Because of the severity of symptoms in the first Marines in which illness developed, 40 were evacuated to the National Naval Medical Center (NNMC) in Bethesda, Maryland, and 4 to Landstuhl Regional Medical Center in Germany. Remaining Marines with presumptive malaria were in a sufficiently stable condition to receive treatment on ship. Knowing that Liberia is endemic for Lassa fever, there was a possibility some Marines were infected, or co-infected, with Lassa virus after exposure to rat excreta and as a safety measure, they were initially cared for with contact and droplet isolation precautions.12–14
Upon admission, each Marine answered a standard outbreak questionnaire (not anonymous) to obtain data on symptoms and adherence to personal protection measures and chemoprophylaxis. Clinical data, which included physical examination findings and admission laboratory results, were recorded. Thick and thin peripheral blood smears were prepared on admission (approximately 48 hours after initiation of treatment with antimalarial drugs while aboard ship). To facilitate rapid diagnosis of malaria in an outbreak setting, the NOW ICT Malaria P.f/P.v test (Binax, Inc., Portland, ME) cards were concurrently used for the first 32 Marines arriving at NNMC. At the time of this outbreak, this test was not yet approved by the Food and Drug Administration (FDA) (Silver Spring, MD) and was used only in conjunction with standard microscopy.15
Serum levels of MQ and its carboxy metabolite (MMQ) were measured using previously described methods in 41 of the 44 Marines by the Centers for Disease Control and Prevention (Atlanta, GA).16,17 The serum level of MQ estimated to prevent clinical illness (breakthroughs in MQ chemoprophylaxis) is based on observations in U.S. Peace Corps volunteers serving in west Africa in the early 1990s.18 In that report, a mean (SD) whole blood MQ level of 384 (174) ng/mL was seen in 25 persons in whom levels were obtained. Probit analysis predicted 99% prophylactic efficacy could be achieved at a blood MQ concentration of approximately 915 ng/mL, 95% efficacy at a concentration of 620 ng/mL, and 90% efficacy at a concentration of 462 ng/mL.18 The serum to whole blood MQ ratio is 1.28.16 Therefore, protection (95% efficacy) against malaria is associated with serum MQ levels > 794 ng/mL (this value was determined by multiplying the prophylactic efficacy of MQ in whole blood [620 ng/mL] by the MQ serum-to-whole blood ratio of 1.28).16 A ratio of MMQ:MQ in serum greater than 3.79 (95% confidence interval = 3.48–4.10) represents prior dosing associated with steady-state kinetics but does not correlate with protection.16
To ensure that the tablets provided to the Marines were actually composed of MQ hydrochloride and met industry standards for identity and dissolution, five tablets in blister packs collected from the pockets of Marines with complicated malaria were sent to an FDA reference laboratory in St. Louis, Missouri, for analysis.

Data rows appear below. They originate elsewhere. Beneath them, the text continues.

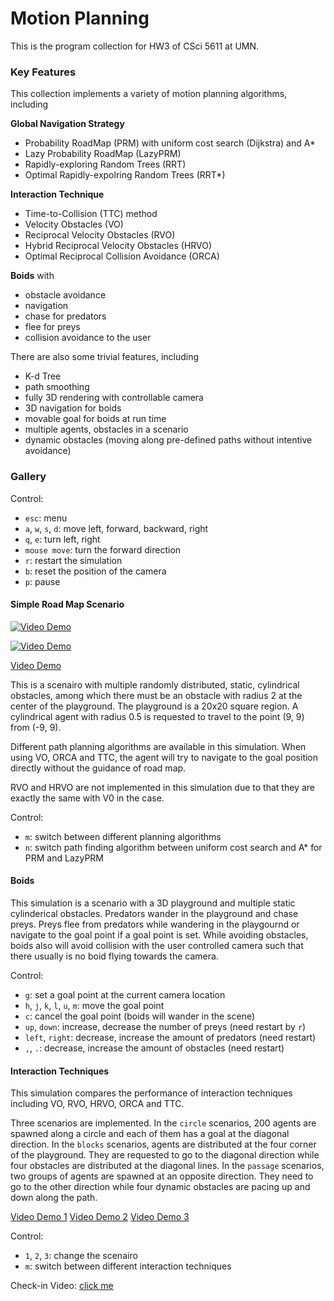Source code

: # Motion Planning

This is the program collection for HW3 of CSci 5611 at UMN.

### Key Features

This collection implements a variety of motion planning algorithms, including

**Global Navigation Strategy**

+ Probability RoadMap (PRM) with uniform cost search (Dijkstra) and A\*
+ Lazy Probability RoadMap (LazyPRM)
+ Rapidly-exploring Random Trees (RRT)
+ Optimal Rapidly-expolring Random Trees (RRT\*)

**Interaction Technique**

+ Time-to-Collision (TTC) method
+ Velocity Obstacles (VO)
+ Reciprocal Velocity Obstacles (RVO)
+ Hybrid Reciprocal Velocity Obstacles (HRVO)
+ Optimal Reciprocal Collision Avoidance (ORCA)

**Boids** with

+ obstacle avoidance
+ navigation
+ chase for predators
+ flee for preys
+ collision avoidance to the user

There are also some trivial features, including

+ K-d Tree
+ path smoothing
+ fully 3D rendering with controllable camera
+ 3D navigation for boids
+ movable goal for boids at run time
+ multiple agents, obstacles in a scenario
+ dynamic obstacles (moving along pre-defined paths without intentive avoidance)


### Gallery

Control:

+ `esc`: menu
+ `a`, `w`, `s`, `d`: move left, forward, backward, right
+ `q`, `e`: turn left, right
+ `mouse move`: turn the forward direction
+ `r`: restart the simulation
+ `b`: reset the position of the camera
+ `p`: pause

#### Simple Road Map Scenario

[![Video Demo](./doc/roadmap_comp1.gif)](https://www.youtube.com/watch?v=WgelhGE1KLg&index=17&list=PLNoGwCJv2USFR9DVIukjJIZ5yAyFjtEF0&t=1m7s)

[![Video Demo](./doc/roadmap_comp2.gif)](https://www.youtube.com/watch?v=WgelhGE1KLg&index=17&list=PLNoGwCJv2USFR9DVIukjJIZ5yAyFjtEF0&t=1m17s)

[Video Demo](https://www.youtube.com/watch?v=WgelhGE1KLg&index=17&list=PLNoGwCJv2USFR9DVIukjJIZ5yAyFjtEF0)

This is a scenairo with multiple randomly distributed, static, cylindrical obstacles, among which there must be an obstacle with radius 2 at the center of the playground. The playground is a 20x20 square region. A cylindrical agent with radius 0.5 is requested to travel to the point (9, 9) from (-9, 9).

Different path planning algorithms are available in this simulation. When using VO, ORCA and TTC, the agent will try to navigate to the goal position directly without the guidance of road map.
          
RVO and HRVO are not implemented in this simulation due to that they are exactly the same with V0 in the case.

Control:

+ `m`: switch between different planning algorithms 
+ `n`: switch path finding algorithm between uniform cost search and A\* for PRM and LazyPRM

#### Boids

This simulation is a scenario with a 3D playground and multiple static cylinderical obstacles. Predators wander in the playground and chase preys. Preys flee from predators while wandering in the playgournd or navigate to the goal point if a goal point is set. While avoiding obstacles, boids also will avoid collision with the user controlled camera such that there usually is no boid flying towards the camera.

Control:

+ `g`: set a goal point at the current camera location
+ `h`, `j`, `k`, `l`, `u`, `m`: move the goal point
+ `c`: cancel the goal point (boids will wander in the scene)
+ `up`, `down`: increase, decrease the number of preys (need restart by `r`)
+ `left`, `right`: decrease, increase the amount of predators (need restart)
+ `,`, `.`: decrease, increase the amount of obstacles (need restart)

#### Interaction Techniques

This simulation compares the performance of interaction techniques including VO, RVO, HRVO, ORCA and TTC.

Three scenarios are implemented.
In the `circle` scenarios, 200 agents are spawned along a circle and each of them has a goal at the diagonal direction.
In the `blocks` scenarios, agents are distributed at the four corner of the playground. They are requested to go to the diagonal direction while four obstacles are distributed at the diagonal lines.
In the `passage` scenarios, two groups of agents are spawned at an opposite direction. They need to go to the other direction while four dynamic obstacles are pacing up and down along the path.

[Video Demo 1](https://www.youtube.com/watch?v=RTmQkG8i0UQ&t=20s&list=PLNoGwCJv2USFR9DVIukjJIZ5yAyFjtEF0&index=18)
[Video Demo 2](https://www.youtube.com/watch?v=cwZ2HaXCbSc&index=19&list=PLNoGwCJv2USFR9DVIukjJIZ5yAyFjtEF0)
[Video Demo 3](https://www.youtube.com/watch?v=tCQ7LpIgYs4&index=20&list=PLNoGwCJv2USFR9DVIukjJIZ5yAyFjtEF0)

Control:

+ `1`, `2`, `3`: change the scenairo
+ `m`: switch between different interaction techniques


Check-in Video: [click me](https://www.youtube.com/watch?v=krAFdUAnwME&list=PLNoGwCJv2USFR9DVIukjJIZ5yAyFjtEF0&index=16)
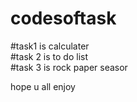 # codesoftask
#task1 is calculater<br>
#task 2 is to do list<br>
#task 3 is rock paper seasor<br>

hope u all enjoy
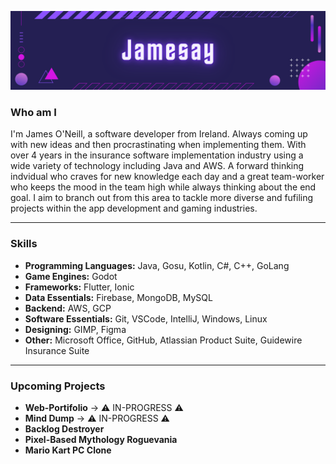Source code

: 

![Cover](assets/Jamesay.png)

### Who am I

I'm James O'Neill, a software developer from Ireland. Always coming up with new ideas and then procrastinating when implementing them. With over 4 years in the insurance software implementation industry using a wide variety of technology including Java and AWS. A forward thinking indvidual who craves for new knowledge each day and a great team-worker who keeps the mood in the team high while always thinking about the end goal. I aim to branch out from this area to tackle more diverse and fufiling projects within the app development and gaming industries.

-------------
### Skills

- **Programming Languages:** Java, Gosu, Kotlin, C#, C++, GoLang
- **Game Engines:** Godot
- **Frameworks:** Flutter, Ionic
- **Data Essentials:** Firebase, MongoDB, MySQL
- **Backend:** AWS, GCP
- **Software Essentials:** Git, VSCode, IntelliJ, Windows, Linux
- **Designing:** GIMP, Figma
- **Other:** Microsoft Office, GitHub, Atlassian Product Suite, Guidewire Insurance Suite

-------------
### Upcoming Projects

- **Web-Portifolio** -> ⚠️ IN-PROGRESS ⚠️
- **Mind Dump** -> ⚠️ IN-PROGRESS ⚠️
- **Backlog Destroyer**
- **Pixel-Based Mythology Roguevania**
- **Mario Kart PC Clone**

To evaluate the possibility of MQ-resistant malaria, the Walter Reed Army Institute of Research (Silver Spring, MD) cultured isolates of P. falciparum from 10 Marines. Parasites were expanded in culture in human erythrocytes, and MQ susceptibility testing was performed by using 3H-hypoxanthine incorporation assays using standard methods.19 Assays were performed in duplicate and results reflected mean 50% inhibitory concentration (IC50) values of at least three separate assays performed on different dates using control clones from west Africa and Indochina.20 In addition, we performed polymerase chain reaction (PCR) for these parasites to detect an increase in copy number of the P. falciparum multidrug resistance 1 (pfmdr1) gene according to standard methods.21
With the concern for Lassa virus infection or co-infection, enzyme-linked immunosorbent assays for IgM and IgG against Lassa virus and PCR were performed according to an established method on serum samples from the first 32 Marines arriving in Bethesda at the U.S. Army Medical Research Institute of Infectious Diseases.22,23
Complete clinical, laboratory, and epidemiologic data were available for 32 of the 44 Marines. The mean (SD) time spent ashore was 9.9 (2.6) days, and the mean time for development of symptoms was 15.4 days after arriving in Liberia (Figure 3). All patients were men (age range = 19–43 years, (median age = 24 years). Anemia, an increase in the level of alanine aminotransferase, and prolonged prothrombin and partial prothrombin times were the most common laboratory findings (Table 1). Fever, headache, and diarrhea were the most common symptoms. Stool studies (culture and examination for ova and parasites) were performed for five Marines with continued complaints of diarrhea on admission in Bethesda; one patient (who also had a negative blood smear for malaria) had a positive stool culture for Salmonella spp. group D. Hospital admission days ranged from 1 to 25 days.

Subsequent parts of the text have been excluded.